» Provided material
——————
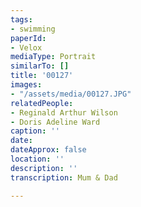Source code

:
 ```yaml
---
tags:
- swimming
paperId:
- Velox
mediaType: Portrait
similarTo: []
title: '00127'
images:
- "/assets/media/00127.JPG"
relatedPeople:
- Reginald Arthur Wilson
- Doris Adeline Ward
caption: ''
date: 
dateApprox: false
location: ''
description: ''
transcription: Mum & Dad

---
```

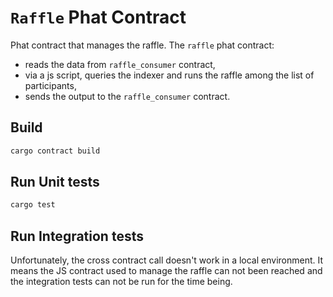 # `Raffle` Phat Contract

Phat contract that manages the raffle.
The `raffle` phat contract:
- reads the data from `raffle_consumer` contract, 
- via a js script, queries the indexer and runs the raffle among the list of participants,
- sends the output to the `raffle_consumer` contract.

## Build

```bash
cargo contract build
```

## Run Unit tests

```bash
cargo test
```

## Run Integration tests

Unfortunately, the cross contract call doesn't work in a local environment. 
It means the JS contract used to manage the raffle can not been reached and the integration tests can not be run for the time being.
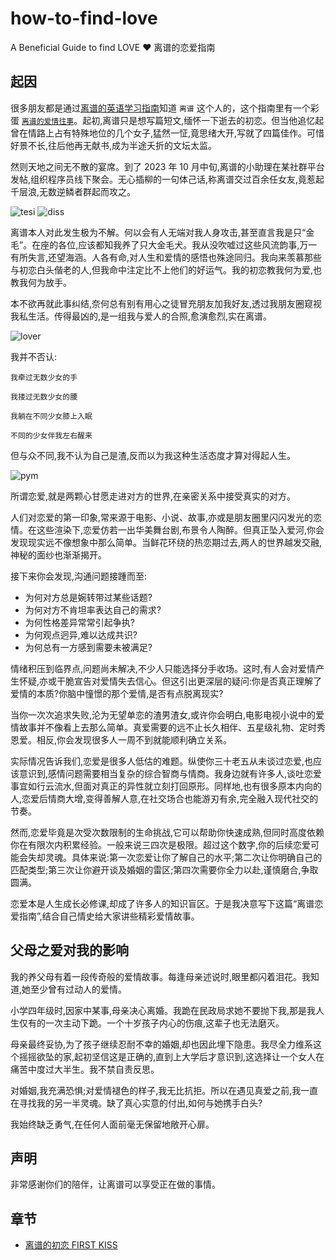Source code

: # how-to-find-love

A Beneficial Guide to find LOVE ❤️ 离谱的恋爱指南

## 起因

很多朋友都是通过[离谱的英语学习指南](https://github.com/byoungd/English-level-up-tips)知道 `离谱` 这个人的，这个指南里有一个彩蛋 [`离谱的爱情往事`](https://github.com/byoungd/English-level-up-tips/tree/master/part-3)。起初,离谱只是想写篇短文,缅怀一下逝去的初恋。但当他追忆起曾在情路上占有特殊地位的几个女子,猛然一怔,竟思绪大开,写就了四篇佳作。可惜好景不长,往后他再无献书,成为半途夭折的文坛太监。

然则天地之间无不散的宴席。到了 2023 年 10 月中旬,离谱的小助理在某社群平台发帖,组织程序员线下聚会。无心插柳的一句体己话,称离谱交过百余任女友,竟惹起千层浪,无数逆鳞者群起而攻之。

![tesi](/assets/testi.jpg)
![diss](/assets/diss.png)

离谱本人对此发生极为不解。何以会有人无端对我人身攻击,甚至直言我是只“金毛”。在座的各位,应该都知我养了只大金毛犬。我从没吹嘘过这些风流韵事,万一有所失言,还望海涵。人各有命,对人生和爱情的感悟也殊途同归。我向来羡慕那些与初恋白头偕老的人,但我命中注定比不上他们的好运气。我的初恋教我何为爱,也教我何为放手。

本不欲再就此事纠结,奈何总有别有用心之徒冒充朋友加我好友,透过我朋友圈窥视我私生活。传得最凶的,是一组我与爱人的合照,愈演愈烈,实在离谱。

![lover](/assets/lover.jpg)

我并不否认:

```
我牵过无数少女的手

我搂过无数少女的腰

我躺在不同少女膝上入眠

不同的少女伴我左右醒来

```

但与众不同,我不认为自己是渣,反而以为我这种生活态度才算对得起人生。

![pym](/assets/pym.jpg)

所谓恋爱,就是两颗心甘愿走进对方的世界,在亲密关系中接受真实的对方。

人们对恋爱的第一印象,常来源于电影、小说、故事,亦或是朋友圈里闪闪发光的恋情。在这些渲染下,恋爱仿若一出华美舞台剧,布景令人陶醉。但真正坠入爱河,你会发现现实远不像想象中那么简单。当鲜花环绕的热恋期过去,两人的世界越发交融,神秘的面纱也渐渐揭开。

接下来你会发现,沟通问题接踵而至:

- 为何对方总是婉转带过某些话题?
- 为何对方不肯坦率表达自己的需求?
- 为何性格差异常常引起争执?
- 为何观点迥异,难以达成共识?
- 为何总有一方感到需要未被满足?

情绪积压到临界点,问题尚未解决,不少人只能选择分手收场。这时,有人会对爱情产生怀疑,亦或干脆宣告对爱情失去信心。但这引出更深层的疑问:你是否真正理解了爱情的本质?你脑中憧憬的那个爱情,是否有点脱离现实?

当你一次次追求失败,沦为无望单恋的渣男渣女,或许你会明白,电影电视小说中的爱情故事并不像看上去那么简单。真爱需要的远不止长久相伴、五星级礼物、定时秀恩爱。相反,你会发现很多人一周不到就能顺利确立关系。

实际情况告诉我们,恋爱是很多人低估的难题。纵使你三十老五从未谈过恋爱,也应该意识到,感情问题需要相当复杂的综合智商与情商。我身边就有许多人,谈吐恋爱事宜如行云流水,但面对真正的异性就立刻打回原形。同样地,也有很多原本内向的人,恋爱后情商大增,变得善解人意,在社交场合也能游刃有余,完全融入现代社交的节奏。

然而,恋爱毕竟是次受次数限制的生命挑战,它可以帮助你快速成熟,但同时高度依赖你在有限次内积累经验。一般来说三四次是极限。超过这个数字,你的后续恋爱可能会失却灵魂。具体来说:第一次恋爱让你了解自己的水平;第二次让你明确自己的匹配类型;第三次让你避开谈及婚姻的雷区;第四次需要你全力以赴,谨慎磨合,争取圆满。

恋爱本是人生成长必修课,却成了许多人的知识盲区。于是我决意写下这篇“离谱恋爱指南”,结合自己情史给大家讲些精彩爱情故事。

## 父母之爱对我的影响

我的养父母有着一段传奇般的爱情故事。每逢母亲述说时,眼里都闪着泪花。我知道,她至少曾有过动人的爱情。

小学四年级时,因家中某事,母亲决心离婚。我跪在民政局求她不要抛下我,那是我人生仅有的一次主动下跪。一个十岁孩子内心的伤痕,这辈子也无法磨灭。

母亲最终妥协,为了孩子继续忍耐不幸的婚姻,却也因此埋下隐患。我尽全力维系这个摇摇欲坠的家,起初坚信这是正确的,直到上大学后才意识到,这选择让一个女人在痛苦中度过大半生。我不禁自责反思。

对婚姻,我充满恐惧;对爱情褪色的样子,我无比抗拒。所以在遇见真爱之前,我一直在寻找我的另一半灵魂。缺了真心实意的付出,如何与她携手白头?

我始终缺乏勇气,在任何人面前毫无保留地敞开心扉。

## 声明

非常感谢你们的陪伴，让离谱可以享受正在做的事情。

## 章节

- [离谱的初恋 FIRST KISS](/story/02_first_kiss.CN.md)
——————
» Exercise
Every line in the records above that contains the word "tests" should be copied out.

» Answer space
## Run Unit tests
## Run Integration tests
It means the JS contract used to manage the raffle can not been reached and the integration tests can not be run for the time being.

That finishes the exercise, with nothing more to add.